Monday, March 04, 2013

The Shrinking Tent of the GOP's Policies of Obstruction

I don't much like columnist Jennifer Rubin, but in a column in the Washington Post she a kick in the ass litany of what's wrong with today's Republican Party and its fantasy world that we are still living in the 1980's and that all the GOP needs to do is fix its "messaging problem."  The reality is that the world and the country have changed and are continuing to change yet the GOP base - especially the reality denying Christofascists - simply do not get that message.  She candidly states that the GOP needs to change or die.  Candidly, I am not going to hold my breath and expect that to happen any time soon.  The party grass roots has become an insane asylum where acceptance of reality simply isn't on the agenda.  Here are column highlights:

If the GOP can’t win elections and win adherents, it is headed for the ash heap of history.

The right is not divided into moderates and conservatives, as a smart pollster told me, but between those who can count and those who cannot. If conservatives do not attract larger numbers in the fastest-growing parts of the electorate, they will not win elections, their agenda will become a dusty artifact on the shelf and the country will slide further into decline.

Those who say that the right needs only to be more articulate and more forceful in defense of the exact same agenda are kidding themselves. Those who say they can’t find common ground with gay conservatives who believe in capitalism, Second Amendment rights, and federalism are harming the movement, the party, and the country. Those who refuse to recognize that we will not deport 11 million immigrants who came here illegally are in Never Never Land and are defending a lawless system, not the “rule of law.”

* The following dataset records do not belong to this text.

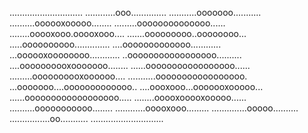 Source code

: .............................
............ooo..............
...........ooooooo...........
..........oooooxooooo........
.........oooooooooooooo......
........ooooxooo.ooooxooo....
.......ooooooooo..oooooooo...
.....oooooooooo..............
....ooooooooooooo............
...oooooxoooooooo............
..ooooooooooooooooo..........
....oooooooooxooooooo........
......ooooooooooooooooo......
.........oooooooooxoooooo....
...........ooooooooooooooooo.
...ooooooo....ooooooooooooo..
....oooxooo...ooooooxooooo...
......oooooooooooooooooo.....
........ooooxooooxooooo......
..........ooooooooooo........
............ooooxooo.........
..............ooooo..........
................oo...........
............................. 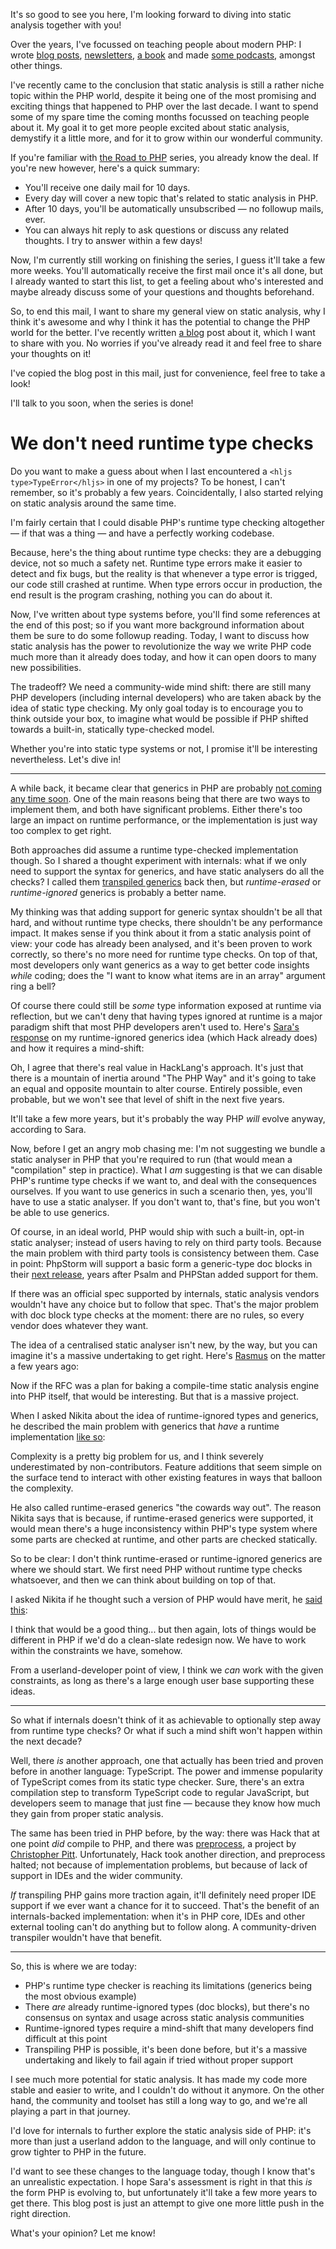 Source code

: It's so good to see you here, I'm looking forward to diving into static analysis together with you!

Over the years, I've focussed on teaching people about modern PHP: I wrote [blog posts](https://stitcher.io/), [newsletters](https://stitcher.io/mail), [a book](https://front-line-php.com/) and made [some podcasts](https://podcasts.apple.com/be/podcast/rant-with-brent/id1462956030), amongst other things. 

I've recently came to the conclusion that static analysis is still a rather niche topic within the PHP world, despite it being one of the most promising and exciting things that happened to PHP over the last decade. I want to spend some of my spare time the coming months focussed on teaching people about it. My goal it to get more people excited about static analysis, demystify it a little more, and for it to grow within our wonderful community.  

If you're familiar with [the Road to PHP](https://road-to-php.com/) series, you already know the deal. If you're new however, here's a quick summary:

- You'll receive one daily mail for 10 days.
- Every day will cover a new topic that's related to static analysis in PHP.
- After 10 days, you'll be automatically unsubscribed — no followup mails, ever.
- You can always hit reply to ask questions or discuss any related thoughts. I try to answer within a few days!

Now, I'm currently still working on finishing the series, I guess it'll take a few more weeks. You'll automatically receive the first mail once it's all done, but I already wanted to start this list, to get a feeling about who's interested and maybe already discuss some of your questions and thoughts beforehand.

So, to end this mail, I want to share my general view on static analysis, why I think it's awesome and why I think it has the potential to change the PHP world for the better. I've recently written [a blog](https://stitcher.io/blog/we-dont-need-runtime-type-checks) post about it, which I want to share with you. No worries if you've already read it and feel free to share your thoughts on it!

I've copied the blog post in this mail, just for convenience, feel free to take a look!

I'll talk to you soon, when the series is done!

# We don't need runtime type checks

Do you want to make a guess about when I last encountered a `<hljs type>TypeError</hljs>` in one of my projects? To be honest, I can't remember, so it's probably a few years. Coincidentally, I also started relying on static analysis around the same time.

I'm fairly certain that I could disable PHP's runtime type checking altogether — if that was a thing — and have a perfectly working codebase.

Because, here's the thing about runtime type checks: they are a debugging device, not so much a safety net. Runtime type errors make it easier to detect and fix bugs, but the reality is that whenever a type error is trigged, our code still crashed at runtime. When type errors occur in production, the end result is the program crashing, nothing you can do about it.

Now, I've written about type systems before, you'll find some references at the end of this post; so if you want more background information about them be sure to do some followup reading. Today, I want to discuss how static analysis has the power to revolutionize the way we write PHP code much more than it already does today, and how it can open doors to many new possibilities.

The tradeoff? We need a community-wide mind shift: there are still many PHP developers (including internal developers) who are taken aback by the idea of static type checking. My only goal today is to encourage you to think outside your box, to imagine what would be possible if PHP shifted towards a built-in, statically type-checked model.

Whether you're into static type systems or not, I promise it'll be interesting nevertheless. Let's dive in!

---

A while back, it became clear that generics in PHP are probably [not coming any time soon](*https://github.com/PHPGenerics/php-generics-rfc/issues/45). One of the main reasons being that there are two ways to implement them, and both have significant problems. Either there's too large an impact on runtime performance, or the implementation is just way too complex to get right.

Both approaches did assume a runtime type-checked implementation though. So I shared a thought experiment with internals: what if we only need to support the syntax for generics, and have static analysers do all the checks? I called them [transpiled generics](/blog/the-case-for-transpiled-generics) back then, but _runtime-erased_ or _runtime-ignored_ generics is probably a better name.

My thinking was that adding support for generic syntax shouldn't be all that hard, and without runtime type checks, there shouldn't be any performance impact. It makes sense if you think about it from a static analysis point of view: your code has already been analysed, and it's been proven to work correctly, so there's no more need for runtime type checks. On top of that, most developers only want generics as a way to get better code insights _while_ coding; does the "I want to know what items are in an array" argument ring a bell?

Of course there could still be _some_ type information exposed at runtime via reflection, but we can't deny that having types ignored at runtime is a major paradigm shift that most PHP developers aren't used to. Here's [Sara's response](*https://www.reddit.com/r/PHP/comments/iuhtgd/ive_proposed_an_approach_to_generics_on_internals/g5pgkbn/) on my runtime-ignored generics idea (which Hack already does) and how it requires a mind-shift:

<div class="quote">

Oh, I agree that there's real value in HackLang's approach. It's just that there is a mountain of inertia around "The PHP Way" and it's going to take an equal and opposite mountain to alter course.
Entirely possible, even probable, but we won't see that level of shift in the next five years.
</div>

It'll take a few more years, but it's probably the way PHP _will_ evolve anyway, according to Sara.

Now, before I get an angry mob chasing me: I'm not suggesting we bundle a static analyser in PHP that you're required to run (that would mean a "compilation" step in practice). What I _am_ suggesting is that we can disable PHP's runtime type checks if we want to, and deal with the consequences ourselves. If you want to use generics in such a scenario then, yes, you'll have to use a static analyser. If you don't want to, that's fine, but you won't be able to use generics.

Of course, in an ideal world, PHP would ship with such a built-in, opt-in static analyser; instead of users having to rely on third party tools. Because the main problem with third party tools is consistency between them. Case in point: PhpStorm will support a basic form a generic-type doc blocks in their [next release](*https://blog.jetbrains.com/phpstorm/2021/07/phpstorm-2021-2-beta/), years after Psalm and PHPStan added support for them.

If there was an official spec supported by internals, static analysis vendors wouldn't have any choice but to follow that spec. That's the major problem with doc block type checks at the moment: there are no rules, so every vendor does whatever they want.

The idea of a centralised static analyser isn't new, by the way, but you can imagine it's a massive undertaking to get right. Here's [Rasmus](*https://externals.io/message/101477#101592) on the matter a few years ago:

<div class="quote">

Now if the RFC was a plan for baking a compile-time static analysis engine
into PHP itself, that would be interesting. But that is a massive project.
</div>

When I asked Nikita about the idea of runtime-ignored types and generics, he described the main problem with generics that _have_ a runtime implementation [like so](*https://www.reddit.com/r/PHP/comments/j65968/ama_with_the_phpstorm_team_from_jetbrains_on/g7zg9mt/):

<div class="quote">

Complexity is a pretty big problem for us, and I think severely underestimated by non-contributors. Feature additions that seem simple on the surface tend to interact with other existing features in ways that balloon the complexity.
</div>

He also called runtime-erased generics "the cowards way out". The reason Nikita says that is because, if runtime-erased generics were supported, it would mean there's a huge inconsistency within PHP's type system where some parts are checked at runtime, and other parts are checked statically.

So to be clear: I don't think runtime-erased or runtime-ignored generics are where we should start. We first need PHP without runtime type checks whatsoever, and then we can think about building on top of that.

I asked Nikita if he thought such a version of PHP would have merit, he [said this](*https://www.reddit.com/r/PHP/comments/j65968/ama_with_the_phpstorm_team_from_jetbrains_on/g83vvav/):

<div class="quote">

I think that would be a good thing... but then again, lots of things would be different in PHP if we'd do a clean-slate redesign now. We have to work within the constraints we have, somehow.
</div>

From a userland-developer point of view, I think we _can_ work with the given constraints, as long as there's a large enough user base supporting these ideas.

---

So what if internals doesn't think of it as achievable to optionally step away from runtime type checks? Or what if such a mind shift won't happen within the next decade?

Well, there _is_ another approach, one that actually has been tried and proven before in another language: TypeScript. The power and immense popularity of TypeScript comes from its static type checker. Sure, there's an extra compilation step to transform TypeScript code to regular JavaScript, but developers seem to manage that just fine — because they know how much they gain from proper static analysis.

The same has been tried in PHP before, by the way: there was Hack that at one point _did_ compile to PHP, and there was [preprocess](*https://preprocess.io/#/), a project by [Christopher Pitt](*https://twitter.com/assertchris). Unfortunately, Hack took another direction, and preprocess halted; not because of implementation problems, but because of lack of support in IDEs and the wider community.

_If_ transpiling PHP gains more traction again, it'll definitely need proper IDE support if we ever want a chance for it to succeed. That's the benefit of an internals-backed implementation: when it's in PHP core, IDEs and other external tooling can't do anything but to follow along. A community-driven transpiler wouldn't have that benefit.

---

So, this is where we are today:

- PHP's runtime type checker is reaching its limitations (generics being the most obvious example)
- There _are_ already runtime-ignored types (doc blocks), but there's no consensus on syntax and usage across static analysis communities
- Runtime-ignored types require a mind-shift that many developers find difficult at this point
- Transpiling PHP is possible, it's been done before, but it's a massive undertaking and likely to fail again if tried without proper support

I see much more potential for static analysis. It has made my code more stable and easier to write, and I couldn't do without it anymore. On the other hand, the community and toolset has still a long way to go, and we're all playing a part in that journey.

I'd love for internals to further explore the static analysis side of PHP: it's more than just a userland addon to the language, and will only continue to grow tighter to PHP in the future.

I'd want to see these changes to the language today, though I know that's an unrealistic expectation. I hope Sara's assessment is right in that this _is_ the form PHP is evolving to, but unfortunately it'll take a few more years to get there. This blog post is just an attempt to give one more little push in the right direction.

What's your opinion? Let me know!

It is also time to stop complaining about the left and the voters. Conservatives sound too whiny; victimhood is unappealing. They need to be forward-looking, optimistic and practical. It is not enough to be against Obamacare. They must be for market-based health-care reform. It is insufficient to be against excessive spending. They must be for entitlement and tax reform. It’s not enough to rail against the breakdown of the family. They must be for policies that encourage and sustain marriage and make child rearing easier and less costly. It’s not going to work just to inveigh against teachers unions; conservatives have to enact school reform including school choice.
It is time to get out of the 1980s and into the 21st century.

CPAC should pass out some writings of Edmund Burke and Russell Kirk. They were practical and prudent, and they understood that we cannot remake our fellow citizens or reinvent their habits and inclinations. 

The leaders of CPAC and many in the conservative movement have lost track of that. They are creatures of the 1980s, when our problems, our country and the world were different. They became so adept at the politics of the 1980s that they never left that decade.